Il questionario, insomma, non era il conclamato referendum sulla famiglia di cui i giornali progressisti vanno cianciando, né l’impresentabile consultazione democratica denunciata da alcuni house organ del mondo conservatore, bensì la richiesta che qualunque padre di famiglia farebbe al proprio figlio nel caso in cui esso si trovasse ad affrontare problemi difficili o – comunque – molto complessi. Il Papa vuole conoscere e capire, ma – soprattutto – vuole portare tutto davanti a Cristo. Perché la Chiesa senza questo oggetto misterioso, “il Risorto”, non si capisce, si riduce, si manipola.
In effetti la seconda considerazione che volevo condividere riguarda proprio il modo con cui il mondo guarda alla morale della Chiesa. Fa impressione vedere contrapporsi due dialettiche mute e infeconde come quelle strettamente connesse al nominalismo o al modernismo. Infatti, da un lato la morale viene presentata come l’esito ineluttabile dei comandamenti del Signore per cui essa, in ultima analisi, sarebbe inemendabile proprio a causa dell’autorità divina che la supporta, dall’altro le prescrizioni dottrinali sono presentate come il frutto di un disegno di potere che la Chiesa tenterebbe di attuare sulla società fin dai tempi del Concilio di Trento, senza aver paura – per raggiungere i propri perversi scopi – nemmeno di praticare un’effettiva ingerenza spirituale sulle libere coscienze dei cittadini occidentali.

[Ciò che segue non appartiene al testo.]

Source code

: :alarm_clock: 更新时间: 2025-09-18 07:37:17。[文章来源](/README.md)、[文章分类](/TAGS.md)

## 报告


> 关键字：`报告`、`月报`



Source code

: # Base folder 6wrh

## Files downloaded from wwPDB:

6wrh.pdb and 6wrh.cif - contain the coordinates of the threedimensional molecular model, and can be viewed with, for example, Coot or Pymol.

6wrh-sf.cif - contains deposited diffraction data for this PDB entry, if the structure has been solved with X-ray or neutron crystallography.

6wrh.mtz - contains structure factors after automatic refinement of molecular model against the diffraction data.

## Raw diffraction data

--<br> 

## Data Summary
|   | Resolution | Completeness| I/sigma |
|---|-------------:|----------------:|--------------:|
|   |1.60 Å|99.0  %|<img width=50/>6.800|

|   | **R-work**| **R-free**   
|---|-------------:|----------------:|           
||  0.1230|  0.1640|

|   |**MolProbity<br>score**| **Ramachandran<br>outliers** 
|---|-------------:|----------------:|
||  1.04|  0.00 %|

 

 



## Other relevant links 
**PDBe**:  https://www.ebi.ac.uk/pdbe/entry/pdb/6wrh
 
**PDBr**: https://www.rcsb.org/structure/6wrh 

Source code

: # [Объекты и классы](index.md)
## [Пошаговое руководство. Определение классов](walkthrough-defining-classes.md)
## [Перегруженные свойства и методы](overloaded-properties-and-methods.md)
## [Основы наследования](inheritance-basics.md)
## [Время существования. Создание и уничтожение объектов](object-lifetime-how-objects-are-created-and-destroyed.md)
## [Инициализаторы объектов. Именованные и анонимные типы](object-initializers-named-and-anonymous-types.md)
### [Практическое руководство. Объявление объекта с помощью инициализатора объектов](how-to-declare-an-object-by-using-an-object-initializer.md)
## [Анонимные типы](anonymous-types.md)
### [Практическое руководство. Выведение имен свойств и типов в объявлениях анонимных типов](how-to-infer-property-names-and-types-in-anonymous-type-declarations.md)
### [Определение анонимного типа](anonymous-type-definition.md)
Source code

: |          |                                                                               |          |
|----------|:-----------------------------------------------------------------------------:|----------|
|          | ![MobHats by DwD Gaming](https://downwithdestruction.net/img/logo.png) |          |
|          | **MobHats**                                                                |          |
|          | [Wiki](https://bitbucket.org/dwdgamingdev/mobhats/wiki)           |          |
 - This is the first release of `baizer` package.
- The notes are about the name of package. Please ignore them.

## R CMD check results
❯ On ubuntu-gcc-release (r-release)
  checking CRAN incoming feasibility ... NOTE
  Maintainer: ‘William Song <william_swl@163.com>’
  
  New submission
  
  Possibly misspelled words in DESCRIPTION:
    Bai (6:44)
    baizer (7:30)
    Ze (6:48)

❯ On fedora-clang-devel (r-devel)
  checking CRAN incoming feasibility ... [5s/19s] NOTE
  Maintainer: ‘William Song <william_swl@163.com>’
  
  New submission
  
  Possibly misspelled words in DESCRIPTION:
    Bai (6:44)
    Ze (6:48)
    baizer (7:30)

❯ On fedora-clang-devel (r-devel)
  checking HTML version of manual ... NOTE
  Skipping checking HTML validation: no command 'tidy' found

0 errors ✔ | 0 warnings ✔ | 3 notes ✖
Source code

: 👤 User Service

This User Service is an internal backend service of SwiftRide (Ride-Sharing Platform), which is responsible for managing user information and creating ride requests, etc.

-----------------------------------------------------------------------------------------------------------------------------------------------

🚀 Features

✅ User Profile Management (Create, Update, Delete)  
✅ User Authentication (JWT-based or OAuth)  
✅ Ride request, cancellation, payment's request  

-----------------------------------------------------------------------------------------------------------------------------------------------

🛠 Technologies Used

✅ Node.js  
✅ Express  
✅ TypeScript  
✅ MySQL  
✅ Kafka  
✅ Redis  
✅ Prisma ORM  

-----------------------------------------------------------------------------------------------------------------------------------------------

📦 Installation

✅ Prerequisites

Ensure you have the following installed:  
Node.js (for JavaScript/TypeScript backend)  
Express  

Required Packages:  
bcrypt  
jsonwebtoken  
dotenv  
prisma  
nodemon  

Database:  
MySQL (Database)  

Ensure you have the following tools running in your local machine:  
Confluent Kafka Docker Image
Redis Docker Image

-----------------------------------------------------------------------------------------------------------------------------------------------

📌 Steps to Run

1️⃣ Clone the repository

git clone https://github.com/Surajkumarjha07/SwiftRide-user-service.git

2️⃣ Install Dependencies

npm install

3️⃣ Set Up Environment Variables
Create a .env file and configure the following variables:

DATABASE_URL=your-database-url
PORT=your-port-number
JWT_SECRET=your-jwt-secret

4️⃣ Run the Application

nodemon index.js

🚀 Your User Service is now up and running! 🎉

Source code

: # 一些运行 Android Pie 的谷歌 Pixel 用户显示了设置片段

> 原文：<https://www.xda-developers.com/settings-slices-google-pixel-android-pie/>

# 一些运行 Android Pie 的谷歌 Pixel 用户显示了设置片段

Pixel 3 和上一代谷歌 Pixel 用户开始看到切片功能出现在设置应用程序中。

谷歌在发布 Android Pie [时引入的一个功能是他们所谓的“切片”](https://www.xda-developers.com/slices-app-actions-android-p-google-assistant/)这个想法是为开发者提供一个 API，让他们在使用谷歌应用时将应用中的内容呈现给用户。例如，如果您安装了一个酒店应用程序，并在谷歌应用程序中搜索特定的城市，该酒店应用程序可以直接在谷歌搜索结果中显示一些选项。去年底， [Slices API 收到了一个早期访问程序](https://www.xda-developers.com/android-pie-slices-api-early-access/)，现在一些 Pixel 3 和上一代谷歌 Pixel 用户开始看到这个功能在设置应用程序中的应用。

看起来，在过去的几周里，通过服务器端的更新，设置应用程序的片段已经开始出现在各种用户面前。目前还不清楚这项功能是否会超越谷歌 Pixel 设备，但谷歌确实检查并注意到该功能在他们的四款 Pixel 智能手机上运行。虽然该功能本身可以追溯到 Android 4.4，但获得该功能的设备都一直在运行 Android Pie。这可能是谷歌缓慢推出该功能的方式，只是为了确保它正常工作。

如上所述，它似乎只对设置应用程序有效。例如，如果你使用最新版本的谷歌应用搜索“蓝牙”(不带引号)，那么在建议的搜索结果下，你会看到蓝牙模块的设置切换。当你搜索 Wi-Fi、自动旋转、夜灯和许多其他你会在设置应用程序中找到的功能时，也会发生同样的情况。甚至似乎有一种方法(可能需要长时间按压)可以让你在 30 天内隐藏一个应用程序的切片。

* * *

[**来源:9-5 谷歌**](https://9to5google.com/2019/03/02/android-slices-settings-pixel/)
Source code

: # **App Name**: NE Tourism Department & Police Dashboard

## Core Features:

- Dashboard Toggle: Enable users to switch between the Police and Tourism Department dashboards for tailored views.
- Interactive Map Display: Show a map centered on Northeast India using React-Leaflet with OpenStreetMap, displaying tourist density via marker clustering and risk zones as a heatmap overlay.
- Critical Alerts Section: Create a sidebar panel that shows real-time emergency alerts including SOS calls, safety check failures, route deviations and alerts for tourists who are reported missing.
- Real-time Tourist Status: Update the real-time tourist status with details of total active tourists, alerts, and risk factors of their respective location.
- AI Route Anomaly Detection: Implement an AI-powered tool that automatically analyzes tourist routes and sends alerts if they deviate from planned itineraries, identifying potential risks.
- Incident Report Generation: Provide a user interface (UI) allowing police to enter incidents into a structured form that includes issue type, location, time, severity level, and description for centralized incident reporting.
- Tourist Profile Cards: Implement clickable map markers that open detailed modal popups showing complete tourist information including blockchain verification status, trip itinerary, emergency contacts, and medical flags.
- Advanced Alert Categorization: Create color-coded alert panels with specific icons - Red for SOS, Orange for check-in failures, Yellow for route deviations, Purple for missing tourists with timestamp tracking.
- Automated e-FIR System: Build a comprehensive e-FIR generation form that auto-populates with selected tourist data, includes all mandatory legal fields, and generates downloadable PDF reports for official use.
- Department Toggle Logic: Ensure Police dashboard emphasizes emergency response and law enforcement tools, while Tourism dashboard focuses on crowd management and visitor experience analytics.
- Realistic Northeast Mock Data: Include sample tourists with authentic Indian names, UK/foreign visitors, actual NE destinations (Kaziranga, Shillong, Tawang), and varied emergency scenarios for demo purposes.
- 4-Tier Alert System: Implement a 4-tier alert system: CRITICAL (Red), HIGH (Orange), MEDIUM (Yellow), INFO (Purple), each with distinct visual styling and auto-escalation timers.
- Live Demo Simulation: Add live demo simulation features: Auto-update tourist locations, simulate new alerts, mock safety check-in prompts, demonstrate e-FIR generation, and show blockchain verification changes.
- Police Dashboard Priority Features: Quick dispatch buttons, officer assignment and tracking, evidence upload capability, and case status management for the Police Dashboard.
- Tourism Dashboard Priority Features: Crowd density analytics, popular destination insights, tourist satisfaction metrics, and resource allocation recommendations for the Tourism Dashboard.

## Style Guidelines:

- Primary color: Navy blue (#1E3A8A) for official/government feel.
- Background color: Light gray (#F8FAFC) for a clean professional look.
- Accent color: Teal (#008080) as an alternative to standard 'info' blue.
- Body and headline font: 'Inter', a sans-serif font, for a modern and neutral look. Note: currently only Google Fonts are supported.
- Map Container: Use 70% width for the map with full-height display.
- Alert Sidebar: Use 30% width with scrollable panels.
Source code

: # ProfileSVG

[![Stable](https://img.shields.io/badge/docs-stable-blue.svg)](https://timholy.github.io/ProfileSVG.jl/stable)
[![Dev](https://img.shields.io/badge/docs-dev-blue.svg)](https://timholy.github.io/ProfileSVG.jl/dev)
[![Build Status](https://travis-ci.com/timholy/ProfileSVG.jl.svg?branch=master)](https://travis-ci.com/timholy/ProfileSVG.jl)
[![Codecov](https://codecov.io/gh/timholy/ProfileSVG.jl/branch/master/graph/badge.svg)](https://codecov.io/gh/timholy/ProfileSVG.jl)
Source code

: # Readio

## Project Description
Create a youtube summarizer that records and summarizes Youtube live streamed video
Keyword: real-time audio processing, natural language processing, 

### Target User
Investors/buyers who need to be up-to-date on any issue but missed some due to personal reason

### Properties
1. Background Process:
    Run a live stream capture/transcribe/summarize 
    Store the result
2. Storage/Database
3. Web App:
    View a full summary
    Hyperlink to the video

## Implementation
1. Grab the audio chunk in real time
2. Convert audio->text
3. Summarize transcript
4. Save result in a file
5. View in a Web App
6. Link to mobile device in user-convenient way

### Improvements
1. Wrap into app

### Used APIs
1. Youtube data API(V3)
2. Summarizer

Entrambe queste visioni sono ovviamente stantie e limitate: la morale della Chiesa sorge dall’umanità ridestata in ogni uomo che effettivamente incontra Cristo. Certamente alcune parole provengono da Dio, altre sono frutto del tempo, ma il cuore della morale cattolica sgorga in ogni Io che diventa amico di Dio, al punto che molti convertiti non debbono neppure essere catechizzati sui principi della Tradizione, ma arrivano da se stessi a fare scelte – anche e soprattutto affettive – che la morale della Chiesa da secoli indica come “buone” per la felicità e il bene di ogni persona impegnata a vivere con piena umanità il proprio cammino nel tempo. Proprio per questo ciò che mi preoccupa davvero – in questo sondaggio dell’Univision – è che il sentire di molti cattolici risponde realmente a diversi risultati della consultazione. Ciò mi fa pensare che sia il momento, per tutti, di provare a recuperare il fondamento della morale nella Chiesa, ossia l’esperienza cristiana. Quello che manca al nostro popolo oggi è una coscienza genetica del cristianesimo, una coscienza inerente l’origine delle indicazioni morali, un’origine che non si trova nella cultura del tempo, e neppure nella cieca volontà di Dio, ma nel rapporto che ogni uomo incomincia ad avere con la realtà dopo aver incontrato il volto di Cristo.
Quando abbiamo fatto fuori la realtà e l’esperienza contemporanea dell’amicizia con Dio, lì abbiamo ucciso tutta la nostra tradizione occidentale. Lì, in quel preciso punto, abbiamo cominciato a smettere di essere cristiani per diventare, molto più banalmente, campioni d’indagine utili a una qualunque lobby in cerca soltanto di manipolare il mondo.